In her TED talk, Julia describes the ' scout mindset'. According to her, these types of people can deal better with changes and objective arguing, and they don't believe in a right or wrong. This mindset seems very helpful when looking at complex situations where people have their biases and a complex question is to be solved in a group.

"Why are some people, sometimes at least, able to cut through their own prejudices and biases and motivations and just try to see the facts and the evidence as objectively as they can? And the answer is emotional."

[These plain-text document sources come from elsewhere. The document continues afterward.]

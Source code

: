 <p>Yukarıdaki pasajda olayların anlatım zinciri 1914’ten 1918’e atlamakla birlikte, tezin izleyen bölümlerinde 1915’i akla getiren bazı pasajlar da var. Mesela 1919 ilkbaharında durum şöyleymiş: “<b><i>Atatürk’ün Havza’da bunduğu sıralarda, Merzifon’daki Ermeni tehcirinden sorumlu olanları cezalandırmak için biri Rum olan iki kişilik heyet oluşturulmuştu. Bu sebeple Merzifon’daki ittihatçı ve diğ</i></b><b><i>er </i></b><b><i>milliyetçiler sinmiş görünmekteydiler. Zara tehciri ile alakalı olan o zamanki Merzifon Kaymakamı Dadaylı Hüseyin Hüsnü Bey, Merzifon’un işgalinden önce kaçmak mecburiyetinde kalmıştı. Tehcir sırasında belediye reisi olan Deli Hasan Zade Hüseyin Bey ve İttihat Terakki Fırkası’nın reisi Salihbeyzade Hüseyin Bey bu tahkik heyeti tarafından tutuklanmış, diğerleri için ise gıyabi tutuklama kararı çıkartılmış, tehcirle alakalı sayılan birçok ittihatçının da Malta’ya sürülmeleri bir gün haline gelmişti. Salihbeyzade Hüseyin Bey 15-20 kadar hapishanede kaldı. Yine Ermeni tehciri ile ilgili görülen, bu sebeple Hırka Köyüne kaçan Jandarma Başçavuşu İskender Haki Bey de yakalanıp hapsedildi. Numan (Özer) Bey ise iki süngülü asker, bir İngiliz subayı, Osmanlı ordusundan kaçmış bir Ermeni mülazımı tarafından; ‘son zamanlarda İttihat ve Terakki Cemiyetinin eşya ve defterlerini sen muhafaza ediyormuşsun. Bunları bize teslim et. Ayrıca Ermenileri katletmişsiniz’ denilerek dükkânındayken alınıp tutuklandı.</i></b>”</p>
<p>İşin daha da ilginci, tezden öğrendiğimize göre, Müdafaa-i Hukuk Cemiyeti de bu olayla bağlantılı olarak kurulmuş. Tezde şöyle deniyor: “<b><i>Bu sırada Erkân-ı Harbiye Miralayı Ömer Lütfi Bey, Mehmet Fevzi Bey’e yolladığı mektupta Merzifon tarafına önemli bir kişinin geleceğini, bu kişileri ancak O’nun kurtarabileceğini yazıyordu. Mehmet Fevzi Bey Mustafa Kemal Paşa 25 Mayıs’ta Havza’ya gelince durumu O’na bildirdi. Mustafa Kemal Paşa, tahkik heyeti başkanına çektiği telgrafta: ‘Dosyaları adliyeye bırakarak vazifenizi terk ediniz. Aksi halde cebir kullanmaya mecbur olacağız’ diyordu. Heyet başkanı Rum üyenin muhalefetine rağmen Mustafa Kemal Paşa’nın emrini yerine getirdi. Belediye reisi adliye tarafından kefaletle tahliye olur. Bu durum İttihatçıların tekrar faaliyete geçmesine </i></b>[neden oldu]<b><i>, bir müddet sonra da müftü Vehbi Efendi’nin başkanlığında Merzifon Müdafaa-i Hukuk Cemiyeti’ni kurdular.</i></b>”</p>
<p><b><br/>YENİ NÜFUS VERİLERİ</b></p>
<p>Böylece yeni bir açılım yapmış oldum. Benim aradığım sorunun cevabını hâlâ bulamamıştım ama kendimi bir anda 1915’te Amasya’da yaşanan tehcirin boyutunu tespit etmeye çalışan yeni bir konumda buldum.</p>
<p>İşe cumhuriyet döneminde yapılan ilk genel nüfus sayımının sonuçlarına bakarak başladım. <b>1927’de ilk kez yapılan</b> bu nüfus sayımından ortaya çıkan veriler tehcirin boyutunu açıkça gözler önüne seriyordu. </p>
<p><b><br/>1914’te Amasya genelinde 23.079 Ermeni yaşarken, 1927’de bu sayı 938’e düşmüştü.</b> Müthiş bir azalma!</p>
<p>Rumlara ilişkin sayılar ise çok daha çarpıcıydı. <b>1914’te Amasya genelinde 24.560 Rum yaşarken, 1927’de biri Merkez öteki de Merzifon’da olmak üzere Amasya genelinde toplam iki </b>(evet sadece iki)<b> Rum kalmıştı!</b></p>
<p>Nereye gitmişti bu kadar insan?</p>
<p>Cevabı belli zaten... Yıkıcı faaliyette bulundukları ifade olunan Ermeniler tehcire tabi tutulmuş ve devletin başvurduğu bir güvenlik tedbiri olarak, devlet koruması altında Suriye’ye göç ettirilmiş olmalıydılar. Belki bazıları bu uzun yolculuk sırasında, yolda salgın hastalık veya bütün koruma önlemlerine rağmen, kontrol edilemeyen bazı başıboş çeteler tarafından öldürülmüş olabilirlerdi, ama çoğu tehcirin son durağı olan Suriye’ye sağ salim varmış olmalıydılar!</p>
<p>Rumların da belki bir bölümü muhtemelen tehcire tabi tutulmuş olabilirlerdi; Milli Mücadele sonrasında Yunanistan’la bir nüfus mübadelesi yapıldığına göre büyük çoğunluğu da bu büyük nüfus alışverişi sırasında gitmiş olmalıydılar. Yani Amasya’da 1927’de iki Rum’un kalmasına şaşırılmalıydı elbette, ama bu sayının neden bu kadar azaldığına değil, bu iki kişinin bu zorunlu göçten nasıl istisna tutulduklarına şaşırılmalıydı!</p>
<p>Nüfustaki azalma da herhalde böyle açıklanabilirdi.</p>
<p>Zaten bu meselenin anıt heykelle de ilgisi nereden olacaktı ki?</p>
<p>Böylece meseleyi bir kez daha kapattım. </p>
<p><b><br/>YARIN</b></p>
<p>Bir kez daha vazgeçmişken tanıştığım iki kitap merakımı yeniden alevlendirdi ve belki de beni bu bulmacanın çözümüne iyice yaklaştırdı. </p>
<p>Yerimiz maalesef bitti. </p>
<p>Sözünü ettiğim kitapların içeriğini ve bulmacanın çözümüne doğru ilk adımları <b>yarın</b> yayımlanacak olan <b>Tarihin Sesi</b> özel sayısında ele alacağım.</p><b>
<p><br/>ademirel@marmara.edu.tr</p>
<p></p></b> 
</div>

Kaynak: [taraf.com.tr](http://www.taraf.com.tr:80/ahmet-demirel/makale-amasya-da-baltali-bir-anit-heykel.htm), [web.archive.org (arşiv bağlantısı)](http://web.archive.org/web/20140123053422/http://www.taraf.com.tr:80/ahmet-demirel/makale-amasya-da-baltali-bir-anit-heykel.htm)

"So, just as soldier mindset is rooted in emotions like defensiveness or tribalism, scout mindset is, too. It's just rooted in different emotions. For example, scouts are curious. They're more likely to say they feel pleasure when they learn new information or an itch to solve a puzzle. They're more likely to feel intrigued when they encounter something that contradicts their expectations. Scouts also have different values. They're more likely to say they think it's virtuous to test your own beliefs, and they're less likely to say that someone who changes his mind seems weak. And above all, scouts are grounded, which means their self-worth as a person isn't tied to how right or wrong they are about any particular topic. So they can believe that capital punishment works. If studies come out showing that it doesn't, they can say, "Huh. Looks like I might be wrong. Doesn't mean I'm bad or stupid.""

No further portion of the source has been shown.